Answer to Question #197375 in Differential Equations for fhumulani raphunga

Let us solve the differential equation "(D^2-2D+3)y=x^2-1". For this let us solve the characteristic equation of the homogeneous equation "(D^2-2D+3)y=0":

"k^2-2k+3=0"

"(k-1)^2+2=0"

"(k-1)^2=-2"

"k_1=1+i\\sqrt{2}" and "k_2=1-i\\sqrt{2}."

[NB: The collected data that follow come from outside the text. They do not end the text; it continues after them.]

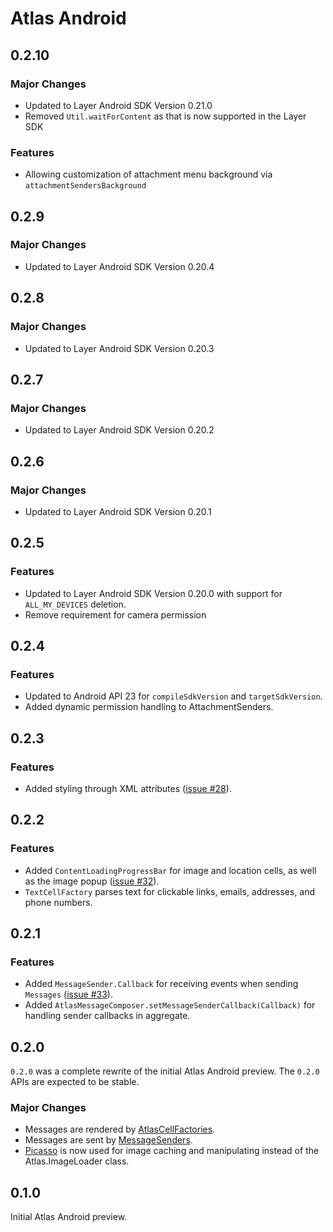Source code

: # Atlas Android

## 0.2.10

### Major Changes
  * Updated to Layer Android SDK Version 0.21.0
  * Removed `Util.waitForContent` as that is now supported in the Layer SDK

### Features
  * Allowing customization of attachment menu background via `attachmentSendersBackground`

## 0.2.9

### Major Changes
  * Updated to Layer Android SDK Version 0.20.4

## 0.2.8

### Major Changes
  * Updated to Layer Android SDK Version 0.20.3

## 0.2.7

### Major Changes
  * Updated to Layer Android SDK Version 0.20.2

## 0.2.6

### Major Changes
  * Updated to Layer Android SDK Version 0.20.1

## 0.2.5

### Features
  * Updated to Layer Android SDK Version 0.20.0 with support for `ALL_MY_DEVICES` deletion.
  * Remove requirement for camera permission

## 0.2.4

### Features
  * Updated to Android API 23 for `compileSdkVersion` and `targetSdkVersion`.
  * Added dynamic permission handling to AttachmentSenders.


## 0.2.3

### Features
  * Added styling through XML attributes ([issue #28](https://github.com/layerhq/Atlas-Android/issues/28)).


## 0.2.2

### Features
  * Added `ContentLoadingProgressBar` for image and location cells, as well as the image popup ([issue #32](https://github.com/layerhq/Atlas-Android/issues/32)).
  * `TextCellFactory` parses text for clickable links, emails, addresses, and phone numbers.


## 0.2.1

### Features
  * Added `MessageSender.Callback` for receiving events when sending `Messages` ([issue #33](https://github.com/layerhq/Atlas-Android/issues/33)).
  * Added `AtlasMessageComposer.setMessageSenderCallback(Callback)` for handling sender callbacks in
    aggregate.


## 0.2.0

`0.2.0` was a complete rewrite of the initial Atlas Android preview.  The `0.2.0` APIs are expected to be stable.

### Major Changes
  * Messages are rendered by [AtlasCellFactories](https://github.com/layerhq/Atlas-Android/blob/master/layer-atlas/src/main/java/com/layer/atlas/messagetypes/AtlasCellFactory.java).
  * Messages are sent by [MessageSenders](https://github.com/layerhq/Atlas-Android/blob/master/layer-atlas/src/main/java/com/layer/atlas/messagetypes/MessageSender.java).
  * [Picasso](https://github.com/square/picasso) is now used for image caching and manipulating instead of the Atlas.ImageLoader class.


## 0.1.0

Initial Atlas Android preview.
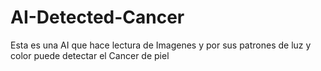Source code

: # AI-Detected-Cancer
 Esta es una AI que hace lectura de Imagenes y por sus patrones de luz y color puede detectar el Cancer de piel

It follows that the general solution of the equation "(D^2-2D+3)y=x^2-1" is of the form "y=e^x(C_1\\cos(\\sqrt{2}x)+ C_2\\sin(\\sqrt{2}x))+y_p," where "y_p=Ax^2+Bx+C." It follows that "y_p'=2Ax+B" and "y_p''=2A." Therefore, "2A-2(2Ax+B)+3(Ax^2+Bx+C)=x^2-1." We conclude that "3Ax^2+(3B-4A)x+(2A-2B+3C)=x^2-1." Consequently, "3A=1,\\ 3B-4A=0,\\ 2A-2B+3C=-1." It follows that "A=\\frac{1}{3},\\ B=\\frac{4}{9},\\ C=\\frac{1}{3}(-1-\\frac{2}{3}+\\frac{8}{9})=-\\frac{7}{27}."

We conclude that the general solution of the differential equation "(D^2-2D+3)y=x^2-1" is

"y=e^x(C_1\\cos(\\sqrt{2}x)+ C_2\\sin(\\sqrt{2}x))+\\frac{1}{3}x^2+\\frac{4}{9}x-\\frac{7}{27}."